Plain-text document sources
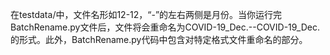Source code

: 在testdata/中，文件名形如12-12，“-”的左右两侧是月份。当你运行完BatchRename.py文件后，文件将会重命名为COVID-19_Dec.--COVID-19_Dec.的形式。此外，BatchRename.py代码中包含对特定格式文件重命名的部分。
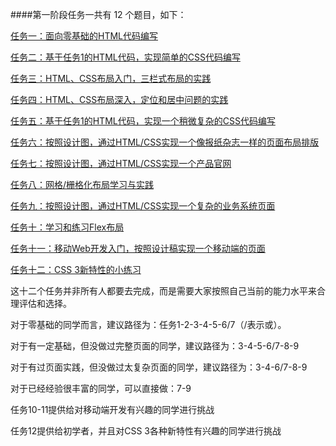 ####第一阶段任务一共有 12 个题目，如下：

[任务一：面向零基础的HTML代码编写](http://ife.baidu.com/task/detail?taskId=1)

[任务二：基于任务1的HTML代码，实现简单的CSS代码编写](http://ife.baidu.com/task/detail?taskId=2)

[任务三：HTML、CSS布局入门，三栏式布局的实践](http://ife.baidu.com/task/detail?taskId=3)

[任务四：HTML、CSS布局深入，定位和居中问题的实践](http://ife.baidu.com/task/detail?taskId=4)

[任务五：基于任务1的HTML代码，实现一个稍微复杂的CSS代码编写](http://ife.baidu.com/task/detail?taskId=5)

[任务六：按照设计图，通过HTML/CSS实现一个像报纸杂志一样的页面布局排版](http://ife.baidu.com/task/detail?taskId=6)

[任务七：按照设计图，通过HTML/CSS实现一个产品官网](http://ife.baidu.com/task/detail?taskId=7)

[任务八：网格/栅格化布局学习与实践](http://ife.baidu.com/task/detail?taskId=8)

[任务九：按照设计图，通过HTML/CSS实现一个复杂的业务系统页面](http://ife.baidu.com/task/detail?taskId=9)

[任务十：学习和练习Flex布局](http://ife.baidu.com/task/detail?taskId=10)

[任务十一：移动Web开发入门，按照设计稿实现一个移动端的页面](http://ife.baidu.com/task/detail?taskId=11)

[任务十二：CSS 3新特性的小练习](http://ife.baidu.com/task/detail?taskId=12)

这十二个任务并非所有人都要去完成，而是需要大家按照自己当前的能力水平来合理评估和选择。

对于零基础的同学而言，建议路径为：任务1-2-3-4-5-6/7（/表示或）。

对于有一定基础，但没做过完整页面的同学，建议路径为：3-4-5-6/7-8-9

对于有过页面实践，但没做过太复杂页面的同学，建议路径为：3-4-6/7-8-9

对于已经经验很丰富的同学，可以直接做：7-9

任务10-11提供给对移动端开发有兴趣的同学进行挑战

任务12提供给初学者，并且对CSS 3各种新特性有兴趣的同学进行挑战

### Your goal:
Find every line in the records above that contains the word "通过HTML", and copy each one.

### Result for this exercise:
[任务六：按照设计图，通过HTML/CSS实现一个像报纸杂志一样的页面布局排版](http://ife.baidu.com/task/detail?taskId=6)
[任务七：按照设计图，通过HTML/CSS实现一个产品官网](http://ife.baidu.com/task/detail?taskId=7)
[任务九：按照设计图，通过HTML/CSS实现一个复杂的业务系统页面](http://ife.baidu.com/task/detail?taskId=9)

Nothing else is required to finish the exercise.